Immunohistochemical (IHC) staining of knee joints from rats in different treatment groups of rats after four weeks of treatment. A) Representative IHC staining images of CoL‐II, SOX9, and ACAN in rat cartilage sections under different treatment conditions. Scale bar: 500 µm. B) The CoL II‐positive (CoL II⁺) area is calculated from(A). C) The SOX9‐positive (SOX9⁺) area is calculated from (A). D) The ACAN‐positive (ACAN⁺) area is calculated from (A).

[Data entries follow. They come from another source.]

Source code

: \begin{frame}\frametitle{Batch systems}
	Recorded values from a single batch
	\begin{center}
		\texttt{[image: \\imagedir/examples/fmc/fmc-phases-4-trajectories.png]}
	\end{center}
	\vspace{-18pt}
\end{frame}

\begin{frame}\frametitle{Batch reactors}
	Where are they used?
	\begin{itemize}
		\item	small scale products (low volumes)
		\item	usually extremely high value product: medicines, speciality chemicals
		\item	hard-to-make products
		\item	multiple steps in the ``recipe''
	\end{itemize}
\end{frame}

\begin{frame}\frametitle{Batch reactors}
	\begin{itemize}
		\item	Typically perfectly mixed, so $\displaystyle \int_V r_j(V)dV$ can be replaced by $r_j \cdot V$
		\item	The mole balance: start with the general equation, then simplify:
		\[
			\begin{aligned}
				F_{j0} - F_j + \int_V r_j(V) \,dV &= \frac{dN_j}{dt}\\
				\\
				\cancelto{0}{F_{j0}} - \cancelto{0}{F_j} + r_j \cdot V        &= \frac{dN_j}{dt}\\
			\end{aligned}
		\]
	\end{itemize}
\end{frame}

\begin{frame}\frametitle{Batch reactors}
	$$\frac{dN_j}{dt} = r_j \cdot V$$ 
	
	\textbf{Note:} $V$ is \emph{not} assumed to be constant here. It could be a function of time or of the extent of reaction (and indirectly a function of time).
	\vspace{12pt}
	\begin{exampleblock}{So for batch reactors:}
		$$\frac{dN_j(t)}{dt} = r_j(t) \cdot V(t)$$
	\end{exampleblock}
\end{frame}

Data were presented as means ± SD (n = 3). Statistical comparisons were performed using one‐way ANOVA. ^* p < 0.05, ^** p < 0.01, ^*** p < 0.001, ^**** p < 0.0001, ns indicates no statistical significance. E) Representative IHC staining images of Stat3 in rat cartilage sections under different treatment conditions. Scale bar: 100 µm.